Dalle origini militari a icona del fuoristrada
Il primo Patrol nasce come mezzo per le forze armate giapponesi, con una struttura semplice e robusta pensata per affrontare terreni impegnativi. Nel corso degli anni Sessanta il modello si apre ai mercati internazionali, arrivando anche in Nord America attraverso la rete dei concessionari Datsun, mentre la gamma si arricchisce di nuove carrozzerie e propulsori.
Negli anni Ottanta arriva una generazione dalla linea più squadrata, prodotta anche in Europa, che consolida la fama del Patrol come alternativa credibile ai grandi fuoristrada giapponesi della concorrenza.
Debutto
1951
Le generazioni del Patrol: settant'anni di evoluzione
Nel 1987 debutta la generazione Y60, conosciuta anche come Patrol GR (Gran Raid), la prima a montare sospensioni a molle elicoidali su tutte e quattro le ruote al posto delle balestre. Le succede nel 1997 la Y61, che prosegue su questa impostazione e resta a lungo in listino nei mercati export grazie alla solidità dei suoi motori diesel.
Con la sesta generazione Y62, presentata nel 2010, il Patrol cambia decisamente natura: l'impostazione diventa più orientata al lusso, con motorizzazioni a benzina V6 e V8 e un livello di dotazioni interne molto più ricco rispetto al passato. La settima generazione, la Y63, viene svelata nel 2024 e segna un ulteriore salto in avanti in termini di tecnologia e comfort, pur mantenendo il tradizionale telaio a longheroni.
Generazioni
7, dal 1951 al 2024
Motori e meccanica: la ricetta della robustezza
- Le prime generazioni montavano sei cilindri in linea a benzina, affiancati nel tempo da diesel turbo apprezzati per coppia e resistenza
- La Y61 ha introdotto il turbodiesel 3.0 ZD30ddi, tra i propulsori più diffusi sull'usato europeo
- La Y62 ha puntato su un V6 4.0 benzina e sul V8 5.6 VK56VD, quest'ultimo capace di circa 400 CV nelle versioni più recenti
- La nuova Y63 abbandona il V8 a favore di due V6: un 3.8 aspirato da 316 CV e un 3.5 biturbo da 425 CV e 700 Nm, abbinati a un cambio automatico a nove rapporti
Su tutte le generazioni la trazione integrale permanente, spesso affiancata da un riduttore, resta un tratto distintivo che sottolinea la vocazione fuoristradistica del modello.
Nome in Giappone
Nissan Safari (1980-2007)
Il Patrol oggi: un fuoristrada globale ma non per l'Europa
Nonostante la lunga storia anche nel nostro continente, oggi il Patrol non fa più parte dei listini europei: la gamma attuale è destinata principalmente ai mercati del Medio Oriente, come Emirati Arabi Uniti e Arabia Saudita, oltre che ad Africa e Oceania. Negli Stati Uniti il modello viene venduto con il nome Nissan Armada, mentre in Giappone la storica denominazione locale era Nissan Safari, uscita di produzione nel 2007.
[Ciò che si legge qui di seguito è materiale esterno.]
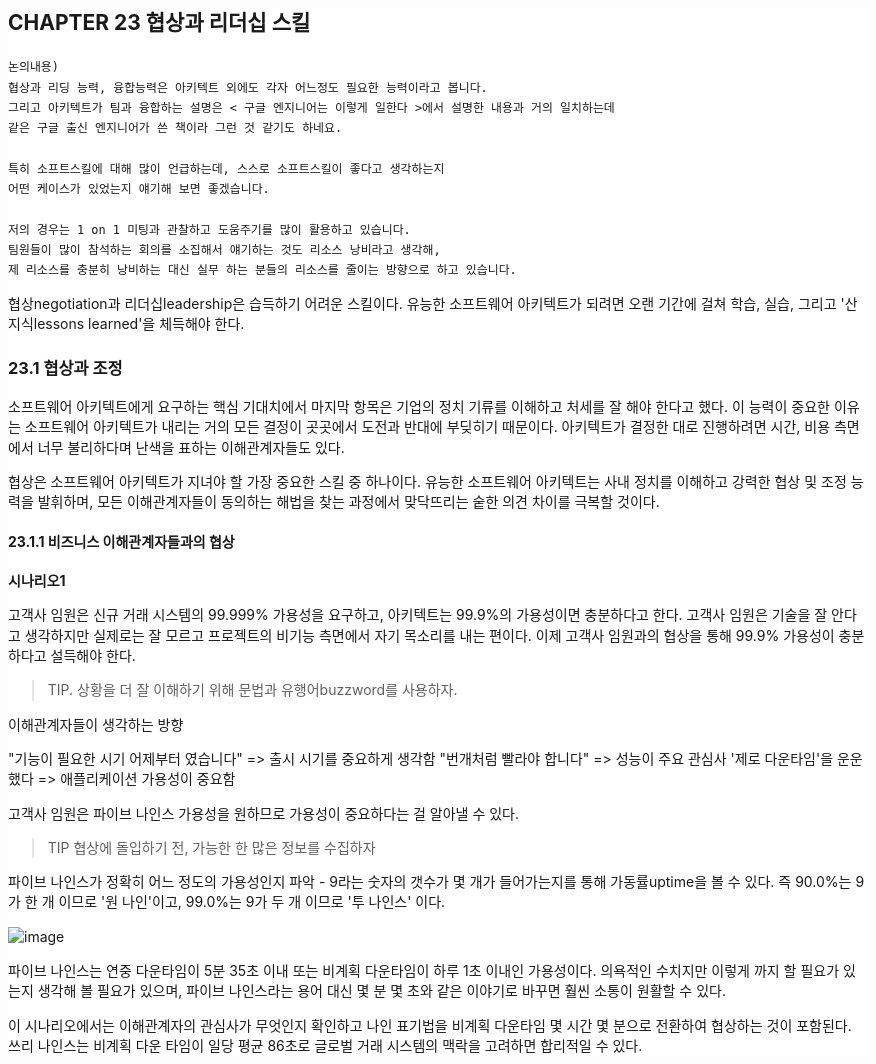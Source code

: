 ## CHAPTER 23 협상과 리더십 스킬

```
논의내용)
협상과 리딩 능력, 융합능력은 아키텍트 외에도 각자 어느정도 필요한 능력이라고 봅니다.
그리고 아키텍트가 팀과 융합하는 설명은 < 구글 엔지니어는 이렇게 일한다 >에서 설명한 내용과 거의 일치하는데
같은 구글 출신 엔지니어가 쓴 책이라 그런 것 같기도 하네요.

특히 소프트스킬에 대해 많이 언급하는데, 스스로 소프트스킬이 좋다고 생각하는지
어떤 케이스가 있었는지 얘기해 보면 좋겠습니다.

저의 경우는 1 on 1 미팅과 관찰하고 도움주기를 많이 활용하고 있습니다.
팀원들이 많이 참석하는 회의를 소집해서 얘기하는 것도 리소스 낭비라고 생각해,
제 리소스를 충분히 낭비하는 대신 실무 하는 분들의 리소스를 줄이는 방향으로 하고 있습니다.
```

협상negotiation과 리더십leadership은 습득하기 어려운 스킬이다. 유능한 소프트웨어 아키텍트가 되려면 오랜 기간에 걸쳐 학습, 실습, 그리고 '산 지식lessons learned'을 체득해야 한다.

### 23.1 협상과 조정

소프트웨어 아키텍트에게 요구하는 핵심 기대치에서 마지막 항목은 기업의 정치 기류를 이해하고 처세를 잘 해야 한다고 했다. 이 능력이 중요한 이유는 소프트웨어 아키텍트가 내리는 거의 모든 결정이 곳곳에서 도전과 반대에 부딪히기 때문이다. 아키텍트가 결정한 대로 진행하려면 시간, 비용 측면에서 너무 불리하다며 난색을 표하는 이해관계자들도 있다.

협상은 소프트웨어 아키텍트가 지녀야 할 가장 중요한 스킬 중 하나이다. 유능한 소프트웨어 아키텍트는 사내 정치를 이해하고 강력한 협상 및 조정 능력을 발휘하며, 모든 이해관계자들이 동의하는 해법을 찾는 과정에서 맞닥뜨리는 숱한 의견 차이를 극복할 것이다.

#### 23.1.1 비즈니스 이해관계자들과의 협상

**시나리오1**

고객사 임원은 신규 거래 시스템의 99.999% 가용성을 요구하고, 아키텍트는 99.9%의 가용성이면 충분하다고 한다.
고객사 임원은 기술을 잘 안다고 생각하지만 실제로는 잘 모르고 프로젝트의 비기능 측면에서 자기 목소리를 내는 편이다.
이제 고객사 임원과의 협상을 통해 99.9% 가용성이 충분하다고 설득해야 한다.

> TIP. 상황을 더 잘 이해하기 위해 문법과 유행어buzzword를 사용하자.

이해관계자들이 생각하는 방향

"기능이 필요한 시기 어제부터 였습니다" => 출시 시기를 중요하게 생각함
"번개처럼 빨라야 합니다" => 성능이 주요 관심사
'제로 다운타임'을 운운했다 => 애플리케이션 가용성이 중요함

고객사 임원은 파이브 나인스 가용성을 원하므로 가용성이 중요하다는 걸 알아낼 수 있다.

> TIP 협상에 돌입하기 전, 가능한 한 많은 정보를 수집하자

파이브 나인스가 정확히 어느 정도의 가용성인지 파악 - 9라는 숫자의 갯수가 몇 개가 들어가는지를 통해 가동률uptime을 볼 수 있다. 즉 90.0%는 9가 한 개 이므로 '원 나인'이고, 99.0%는 9가 두 개 이므로 '투 나인스' 이다.

<img width="248" alt="image" src="https://github.com/jongfeel/BookReview/assets/17442457/26a08677-15f3-4b53-93f2-3acdbdfe0938">

파이브 나인스는 연중 다운타임이 5분 35초 이내 또는 비계획 다운타임이 하루 1초 이내인 가용성이다. 의욕적인 수치지만 이렇게 까지 할 필요가 있는지 생각해 볼 필요가 있으며, 파이브 나인스라는 용어 대신 몇 분 몇 초와 같은 이야기로 바꾸면 훨씬 소통이 원활할 수 있다.

이 시나리오에서는 이해관계자의 관심사가 무엇인지 확인하고 나인 표기법을 비계획 다운타임 몇 시간 몇 분으로 전환하여 협상하는 것이 포함된다. 쓰리 나인스는 비계획 다운 타임이 일당  평균 86초로 글로벌 거래 시스템의 맥락을 고려하면 합리적일 수 있다.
Per chi desidera un Patrol in Italia, dunque, l'unica strada resta il mercato dell'usato, alimentato soprattutto dagli esemplari delle generazioni Y60 e Y61 importati negli anni in cui il modello era ancora ufficialmente distribuito.
Comprare un Patrol usato: affidabilità e cosa controllare
Il Patrol gode di una reputazione solida in fatto di affidabilità meccanica, con motori in grado di superare ampiamente i 300.000 km se sottoposti a manutenzione regolare. Su alcuni esemplari più datati vengono però segnalati problemi ricorrenti al debimetro e alla testata, quest'ultima sensibile al corretto funzionamento del termostato: un guasto in questo punto, se trascurato, può generare danni più seri al motore.
Va inoltre messo in conto un consumo di carburante elevato, coerente con peso e ingombri del mezzo, un aspetto da valutare con attenzione soprattutto per un utilizzo prevalentemente urbano.